Pictures paired with source code
+++++
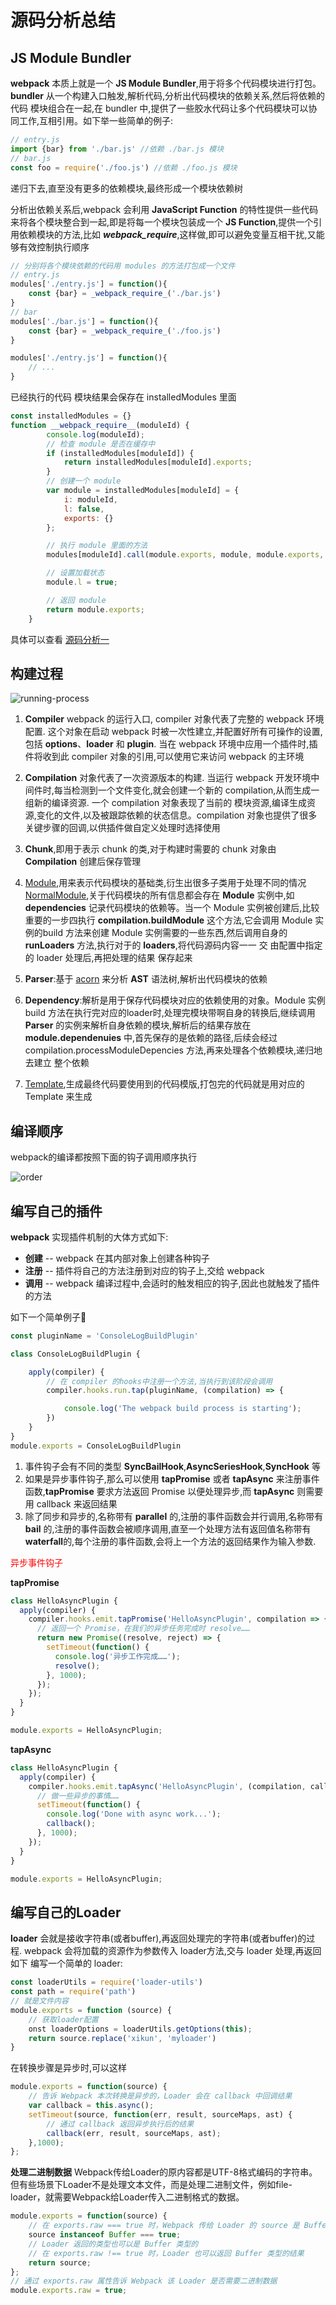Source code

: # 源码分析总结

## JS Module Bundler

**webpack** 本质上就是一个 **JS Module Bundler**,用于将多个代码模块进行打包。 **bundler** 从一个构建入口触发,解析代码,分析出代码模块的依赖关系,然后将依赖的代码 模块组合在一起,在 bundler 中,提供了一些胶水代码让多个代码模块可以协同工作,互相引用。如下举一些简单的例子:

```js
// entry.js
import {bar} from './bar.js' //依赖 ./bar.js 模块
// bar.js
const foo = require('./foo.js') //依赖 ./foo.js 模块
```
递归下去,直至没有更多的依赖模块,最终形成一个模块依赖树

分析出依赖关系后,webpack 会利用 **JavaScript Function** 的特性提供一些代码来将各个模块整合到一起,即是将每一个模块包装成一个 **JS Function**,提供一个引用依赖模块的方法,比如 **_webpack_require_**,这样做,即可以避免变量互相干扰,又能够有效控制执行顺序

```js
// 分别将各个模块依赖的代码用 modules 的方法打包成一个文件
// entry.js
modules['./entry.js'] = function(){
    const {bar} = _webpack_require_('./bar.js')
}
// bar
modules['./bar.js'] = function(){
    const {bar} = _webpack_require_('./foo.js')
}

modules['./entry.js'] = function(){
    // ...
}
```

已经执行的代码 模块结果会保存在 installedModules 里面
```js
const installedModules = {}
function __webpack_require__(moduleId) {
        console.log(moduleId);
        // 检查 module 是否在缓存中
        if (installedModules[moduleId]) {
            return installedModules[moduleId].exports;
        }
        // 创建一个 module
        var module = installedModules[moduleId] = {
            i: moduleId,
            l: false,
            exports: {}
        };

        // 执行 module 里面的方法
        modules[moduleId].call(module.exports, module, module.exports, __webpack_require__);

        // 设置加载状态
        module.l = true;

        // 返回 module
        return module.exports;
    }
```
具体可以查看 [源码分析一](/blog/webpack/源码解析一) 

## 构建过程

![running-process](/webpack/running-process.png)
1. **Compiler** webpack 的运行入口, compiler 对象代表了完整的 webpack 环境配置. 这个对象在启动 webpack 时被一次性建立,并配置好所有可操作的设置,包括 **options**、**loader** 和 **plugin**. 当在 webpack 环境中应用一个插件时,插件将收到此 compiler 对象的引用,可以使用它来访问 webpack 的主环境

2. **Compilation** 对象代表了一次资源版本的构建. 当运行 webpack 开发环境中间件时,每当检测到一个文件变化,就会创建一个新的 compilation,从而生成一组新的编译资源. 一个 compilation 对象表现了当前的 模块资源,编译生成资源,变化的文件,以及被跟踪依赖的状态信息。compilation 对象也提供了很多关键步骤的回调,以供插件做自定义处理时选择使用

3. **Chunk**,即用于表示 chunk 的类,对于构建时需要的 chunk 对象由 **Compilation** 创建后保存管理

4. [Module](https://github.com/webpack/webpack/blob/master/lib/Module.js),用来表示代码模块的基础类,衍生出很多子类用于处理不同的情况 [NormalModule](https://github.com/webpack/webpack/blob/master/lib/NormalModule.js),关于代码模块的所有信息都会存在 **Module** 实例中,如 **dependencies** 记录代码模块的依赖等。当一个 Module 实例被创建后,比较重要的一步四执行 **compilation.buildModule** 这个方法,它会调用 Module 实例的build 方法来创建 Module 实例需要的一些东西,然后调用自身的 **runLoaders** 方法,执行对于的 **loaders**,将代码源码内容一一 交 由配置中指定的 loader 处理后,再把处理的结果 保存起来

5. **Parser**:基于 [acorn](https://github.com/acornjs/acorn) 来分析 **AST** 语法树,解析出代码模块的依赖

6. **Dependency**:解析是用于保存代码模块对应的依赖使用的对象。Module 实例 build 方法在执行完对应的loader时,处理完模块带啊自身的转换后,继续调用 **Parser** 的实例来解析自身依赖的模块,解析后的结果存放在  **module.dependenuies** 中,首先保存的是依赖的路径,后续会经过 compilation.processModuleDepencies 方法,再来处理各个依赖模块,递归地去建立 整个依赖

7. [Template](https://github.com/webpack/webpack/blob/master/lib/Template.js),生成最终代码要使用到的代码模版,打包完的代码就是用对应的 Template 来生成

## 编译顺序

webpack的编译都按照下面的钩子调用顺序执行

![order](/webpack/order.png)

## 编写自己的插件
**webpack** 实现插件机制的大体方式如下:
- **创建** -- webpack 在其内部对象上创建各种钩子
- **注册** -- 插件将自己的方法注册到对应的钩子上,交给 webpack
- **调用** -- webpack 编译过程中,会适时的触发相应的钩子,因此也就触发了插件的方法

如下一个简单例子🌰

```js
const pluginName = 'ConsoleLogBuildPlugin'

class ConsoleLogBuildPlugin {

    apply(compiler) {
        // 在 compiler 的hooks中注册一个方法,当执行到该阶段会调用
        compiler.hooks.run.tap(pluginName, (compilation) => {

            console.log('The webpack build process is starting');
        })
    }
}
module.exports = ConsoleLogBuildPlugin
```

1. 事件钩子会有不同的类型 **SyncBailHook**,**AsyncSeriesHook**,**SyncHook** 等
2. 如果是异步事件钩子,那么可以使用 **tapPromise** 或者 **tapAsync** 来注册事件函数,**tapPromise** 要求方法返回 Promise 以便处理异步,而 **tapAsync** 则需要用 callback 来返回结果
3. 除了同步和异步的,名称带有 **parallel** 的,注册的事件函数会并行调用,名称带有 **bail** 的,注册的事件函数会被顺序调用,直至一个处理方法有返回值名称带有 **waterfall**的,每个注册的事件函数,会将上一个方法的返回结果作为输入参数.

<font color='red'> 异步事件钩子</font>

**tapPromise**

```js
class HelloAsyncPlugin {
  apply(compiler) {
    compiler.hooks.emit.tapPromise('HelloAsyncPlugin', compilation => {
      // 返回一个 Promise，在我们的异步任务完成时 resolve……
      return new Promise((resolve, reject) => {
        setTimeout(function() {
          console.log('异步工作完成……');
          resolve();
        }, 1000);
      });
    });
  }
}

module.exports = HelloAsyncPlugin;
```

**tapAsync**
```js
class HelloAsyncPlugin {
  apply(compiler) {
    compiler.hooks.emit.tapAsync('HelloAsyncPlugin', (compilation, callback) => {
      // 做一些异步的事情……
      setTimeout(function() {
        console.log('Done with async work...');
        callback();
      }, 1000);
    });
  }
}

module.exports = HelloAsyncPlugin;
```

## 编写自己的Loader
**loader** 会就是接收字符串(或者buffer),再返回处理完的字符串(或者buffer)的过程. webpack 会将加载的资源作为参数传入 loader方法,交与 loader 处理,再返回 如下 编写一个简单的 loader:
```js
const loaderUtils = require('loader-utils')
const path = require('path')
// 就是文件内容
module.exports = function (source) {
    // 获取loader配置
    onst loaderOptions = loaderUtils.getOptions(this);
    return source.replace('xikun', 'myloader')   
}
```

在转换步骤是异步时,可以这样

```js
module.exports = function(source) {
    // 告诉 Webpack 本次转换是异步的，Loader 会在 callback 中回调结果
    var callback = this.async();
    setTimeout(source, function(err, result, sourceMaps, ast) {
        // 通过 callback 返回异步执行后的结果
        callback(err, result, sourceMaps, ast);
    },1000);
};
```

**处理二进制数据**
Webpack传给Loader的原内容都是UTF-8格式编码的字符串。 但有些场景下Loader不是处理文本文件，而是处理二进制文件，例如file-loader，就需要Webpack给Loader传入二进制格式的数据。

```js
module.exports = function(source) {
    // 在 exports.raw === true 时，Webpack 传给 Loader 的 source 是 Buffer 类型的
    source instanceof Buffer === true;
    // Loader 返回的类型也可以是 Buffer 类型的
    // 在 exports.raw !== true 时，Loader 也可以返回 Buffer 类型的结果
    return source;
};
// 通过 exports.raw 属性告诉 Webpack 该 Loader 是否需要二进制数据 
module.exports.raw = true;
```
+++++
## [Task prompt]
If a line above holds the word "moduleId", copy it.

## [Result of this exercise]
function __webpack_require__(moduleId) {
        console.log(moduleId);
        if (installedModules[moduleId]) {
            return installedModules[moduleId].exports;
        var module = installedModules[moduleId] = {
            i: moduleId,
        modules[moduleId].call(module.exports, module, module.exports, __webpack_require__);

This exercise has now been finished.